The president still has not seen the executive order on cybersecurity that, If it is issued, will bear his signature, Homeland Security Secretary Janet Napolitano said on Oct. 25.
“There’s been work on the EO in light of Congress’ failure to pass legislation this past year, in part because we recognize that given the severity and urgency of the situation. We can’t simply wait if Congress cannot act,” she said. “So there is a draft, it has been circulated but the president has not had the opportunity to review it or make a final decision about it.”
The upcoming election is keeping the president occupied, she said.
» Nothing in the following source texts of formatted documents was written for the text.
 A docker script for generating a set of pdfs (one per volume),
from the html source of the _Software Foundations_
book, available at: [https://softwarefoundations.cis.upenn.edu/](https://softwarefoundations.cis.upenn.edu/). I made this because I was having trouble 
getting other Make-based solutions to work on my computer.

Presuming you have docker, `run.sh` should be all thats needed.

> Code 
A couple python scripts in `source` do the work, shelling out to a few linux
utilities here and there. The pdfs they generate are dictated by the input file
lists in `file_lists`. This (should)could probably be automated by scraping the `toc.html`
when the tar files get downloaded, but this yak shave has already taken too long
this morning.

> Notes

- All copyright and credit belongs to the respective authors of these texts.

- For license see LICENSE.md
Napolitano was speaking at an event on diversity in the cybersecurity workforce, produced by the Center for Strategic and International Studies.
Napolitano, who previously confirmed acknowledged the ongoing efforts in developing an executive order addressing national cybersecurity, said details of the measure are still being hammered out between a range of parties and interests involved.
“One of the things that’s happening now is outreach into the private sector and with other stakeholders to look at it and get some feedback before any EO would be issued – if ultimately there is that decision to go by executive order,” she said.
Napolitano cautiously expressed hope that Congress could still step in with more comprehensive cybersecurity legislation, which, with the ability to amend existing laws, would be able to go further than any steps offered by an executive order.
“In the meantime the Senate majority leader, Sen. [Harry] Reid, has indicated that he’s very interested in trying again in cyber. We’ll have to wait and see when the Congress comes back on the 13th of November,” she said. “They have a long list of things that need to be dealt with. But again, my hope, and the ideal way, is to go through Congress. But if Congress cannot act, then the executive branch is going to have to.”
Amber Corrin is a former staff writer for FCW and Defense Systems.